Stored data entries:
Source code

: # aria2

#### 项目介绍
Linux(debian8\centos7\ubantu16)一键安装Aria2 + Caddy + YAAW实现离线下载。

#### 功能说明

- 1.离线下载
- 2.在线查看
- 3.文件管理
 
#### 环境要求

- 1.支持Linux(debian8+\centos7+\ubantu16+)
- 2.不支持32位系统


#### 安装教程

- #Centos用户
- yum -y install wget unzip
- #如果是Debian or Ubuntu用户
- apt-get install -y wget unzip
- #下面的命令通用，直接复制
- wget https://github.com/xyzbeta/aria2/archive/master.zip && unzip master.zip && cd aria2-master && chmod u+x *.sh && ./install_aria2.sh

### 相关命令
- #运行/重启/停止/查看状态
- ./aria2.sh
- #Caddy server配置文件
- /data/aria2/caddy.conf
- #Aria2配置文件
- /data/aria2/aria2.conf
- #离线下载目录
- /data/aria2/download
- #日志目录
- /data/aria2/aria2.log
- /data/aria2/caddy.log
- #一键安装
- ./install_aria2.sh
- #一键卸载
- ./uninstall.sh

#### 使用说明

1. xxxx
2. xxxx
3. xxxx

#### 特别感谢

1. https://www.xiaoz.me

== WORK TO BE COMPLETED ==
In the data above, find the line that contains "- #如果是Debian or Ubuntu用户", then reproduce exactly every line from the first line through that line.

== TASK ANSWER ==
Source code

: # aria2

#### 项目介绍
Linux(debian8\centos7\ubantu16)一键安装Aria2 + Caddy + YAAW实现离线下载。

#### 功能说明

- 1.离线下载
- 2.在线查看
- 3.文件管理
 
#### 环境要求

- 1.支持Linux(debian8+\centos7+\ubantu16+)
- 2.不支持32位系统


#### 安装教程

- #Centos用户
- yum -y install wget unzip
- #如果是Debian or Ubuntu用户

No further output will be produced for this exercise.